» **Your assignment**
Start at the line in the entries below that contains "it was preached", stop at the line that contains "useful to minds", and output exactly the lines in that span, both ends included.
** Opening Records provided block **
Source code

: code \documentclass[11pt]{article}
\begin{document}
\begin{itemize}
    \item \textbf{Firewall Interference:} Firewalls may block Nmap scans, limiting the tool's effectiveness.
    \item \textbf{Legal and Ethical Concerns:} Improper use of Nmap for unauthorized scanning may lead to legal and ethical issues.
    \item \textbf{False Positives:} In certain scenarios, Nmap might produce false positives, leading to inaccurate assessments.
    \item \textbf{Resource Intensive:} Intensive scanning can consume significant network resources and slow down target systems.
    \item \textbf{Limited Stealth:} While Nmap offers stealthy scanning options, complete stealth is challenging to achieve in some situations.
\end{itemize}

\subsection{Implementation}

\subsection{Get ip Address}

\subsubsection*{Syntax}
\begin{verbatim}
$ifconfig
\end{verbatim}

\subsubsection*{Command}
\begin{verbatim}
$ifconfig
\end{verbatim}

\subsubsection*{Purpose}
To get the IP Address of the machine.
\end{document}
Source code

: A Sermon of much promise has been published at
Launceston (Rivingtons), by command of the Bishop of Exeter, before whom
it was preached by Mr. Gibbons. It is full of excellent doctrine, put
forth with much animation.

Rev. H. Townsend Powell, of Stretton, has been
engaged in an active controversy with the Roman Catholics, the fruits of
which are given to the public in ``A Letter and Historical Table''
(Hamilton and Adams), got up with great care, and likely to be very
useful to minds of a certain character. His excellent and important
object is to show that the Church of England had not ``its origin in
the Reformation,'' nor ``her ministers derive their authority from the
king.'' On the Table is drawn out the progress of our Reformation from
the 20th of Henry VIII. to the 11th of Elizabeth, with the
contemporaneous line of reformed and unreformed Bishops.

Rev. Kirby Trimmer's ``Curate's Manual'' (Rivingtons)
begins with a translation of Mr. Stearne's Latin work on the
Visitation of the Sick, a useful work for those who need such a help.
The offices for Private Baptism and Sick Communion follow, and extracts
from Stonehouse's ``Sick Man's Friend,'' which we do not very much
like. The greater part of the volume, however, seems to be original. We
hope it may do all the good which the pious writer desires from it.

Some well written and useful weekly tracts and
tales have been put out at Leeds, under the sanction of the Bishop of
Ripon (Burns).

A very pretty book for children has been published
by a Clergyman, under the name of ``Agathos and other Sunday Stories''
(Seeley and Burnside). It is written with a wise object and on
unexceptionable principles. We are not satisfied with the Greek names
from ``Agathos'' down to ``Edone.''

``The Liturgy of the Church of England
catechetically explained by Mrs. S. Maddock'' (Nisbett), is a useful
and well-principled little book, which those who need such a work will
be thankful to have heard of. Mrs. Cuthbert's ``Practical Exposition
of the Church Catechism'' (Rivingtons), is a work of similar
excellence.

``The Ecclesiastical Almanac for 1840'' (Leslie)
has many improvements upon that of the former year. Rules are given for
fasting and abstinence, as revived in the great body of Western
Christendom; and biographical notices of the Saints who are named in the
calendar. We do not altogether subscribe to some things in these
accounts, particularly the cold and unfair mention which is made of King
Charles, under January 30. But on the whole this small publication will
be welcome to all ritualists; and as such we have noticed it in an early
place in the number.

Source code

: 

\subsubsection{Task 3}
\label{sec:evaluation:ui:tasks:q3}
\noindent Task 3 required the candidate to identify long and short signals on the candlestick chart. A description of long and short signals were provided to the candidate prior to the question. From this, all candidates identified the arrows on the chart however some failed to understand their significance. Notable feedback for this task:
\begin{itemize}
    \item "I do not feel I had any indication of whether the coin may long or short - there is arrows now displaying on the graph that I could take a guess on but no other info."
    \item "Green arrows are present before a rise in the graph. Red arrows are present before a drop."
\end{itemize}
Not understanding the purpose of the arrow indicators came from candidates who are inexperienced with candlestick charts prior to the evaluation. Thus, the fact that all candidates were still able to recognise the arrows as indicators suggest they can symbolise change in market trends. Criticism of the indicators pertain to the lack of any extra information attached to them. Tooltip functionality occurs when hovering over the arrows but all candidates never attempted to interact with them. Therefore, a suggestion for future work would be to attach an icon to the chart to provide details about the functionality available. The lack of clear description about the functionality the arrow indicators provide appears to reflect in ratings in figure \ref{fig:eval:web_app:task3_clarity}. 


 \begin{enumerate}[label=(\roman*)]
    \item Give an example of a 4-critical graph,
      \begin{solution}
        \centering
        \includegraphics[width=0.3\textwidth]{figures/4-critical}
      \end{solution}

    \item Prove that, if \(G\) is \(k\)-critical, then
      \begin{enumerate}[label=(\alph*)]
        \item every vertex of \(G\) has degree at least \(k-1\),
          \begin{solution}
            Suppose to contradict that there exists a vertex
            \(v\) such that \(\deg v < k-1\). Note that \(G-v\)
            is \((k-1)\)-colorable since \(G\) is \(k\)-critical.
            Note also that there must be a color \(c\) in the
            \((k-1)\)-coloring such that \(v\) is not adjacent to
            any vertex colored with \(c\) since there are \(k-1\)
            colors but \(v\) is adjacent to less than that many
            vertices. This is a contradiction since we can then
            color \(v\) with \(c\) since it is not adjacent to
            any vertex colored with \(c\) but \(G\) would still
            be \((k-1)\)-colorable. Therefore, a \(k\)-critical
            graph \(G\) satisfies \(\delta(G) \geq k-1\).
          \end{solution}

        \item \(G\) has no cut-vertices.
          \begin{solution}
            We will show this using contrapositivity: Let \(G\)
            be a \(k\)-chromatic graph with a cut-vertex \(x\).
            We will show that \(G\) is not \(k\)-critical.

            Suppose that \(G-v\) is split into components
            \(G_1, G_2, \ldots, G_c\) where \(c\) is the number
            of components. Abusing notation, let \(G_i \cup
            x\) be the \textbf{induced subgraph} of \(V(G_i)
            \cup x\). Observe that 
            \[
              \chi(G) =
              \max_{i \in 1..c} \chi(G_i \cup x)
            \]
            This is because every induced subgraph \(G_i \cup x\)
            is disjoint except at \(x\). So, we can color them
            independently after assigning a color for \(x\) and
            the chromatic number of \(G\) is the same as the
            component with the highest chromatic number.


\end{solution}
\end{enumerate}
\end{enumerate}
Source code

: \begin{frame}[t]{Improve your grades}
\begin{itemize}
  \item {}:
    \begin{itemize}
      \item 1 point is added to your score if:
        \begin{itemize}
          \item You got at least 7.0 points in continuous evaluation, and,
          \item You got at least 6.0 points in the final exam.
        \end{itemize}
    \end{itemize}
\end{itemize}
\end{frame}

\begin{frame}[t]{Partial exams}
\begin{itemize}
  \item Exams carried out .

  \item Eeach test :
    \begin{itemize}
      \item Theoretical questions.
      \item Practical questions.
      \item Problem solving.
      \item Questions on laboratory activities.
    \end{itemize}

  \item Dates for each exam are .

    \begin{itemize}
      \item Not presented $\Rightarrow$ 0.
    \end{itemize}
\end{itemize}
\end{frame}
** Closing Records provided block **
» **Your response**
it was preached by Mr. Gibbons. It is full of excellent doctrine, put
forth with much animation.

Rev. H. Townsend Powell, of Stretton, has been
engaged in an active controversy with the Roman Catholics, the fruits of
which are given to the public in ``A Letter and Historical Table''
(Hamilton and Adams), got up with great care, and likely to be very
useful to minds of a certain character. His excellent and important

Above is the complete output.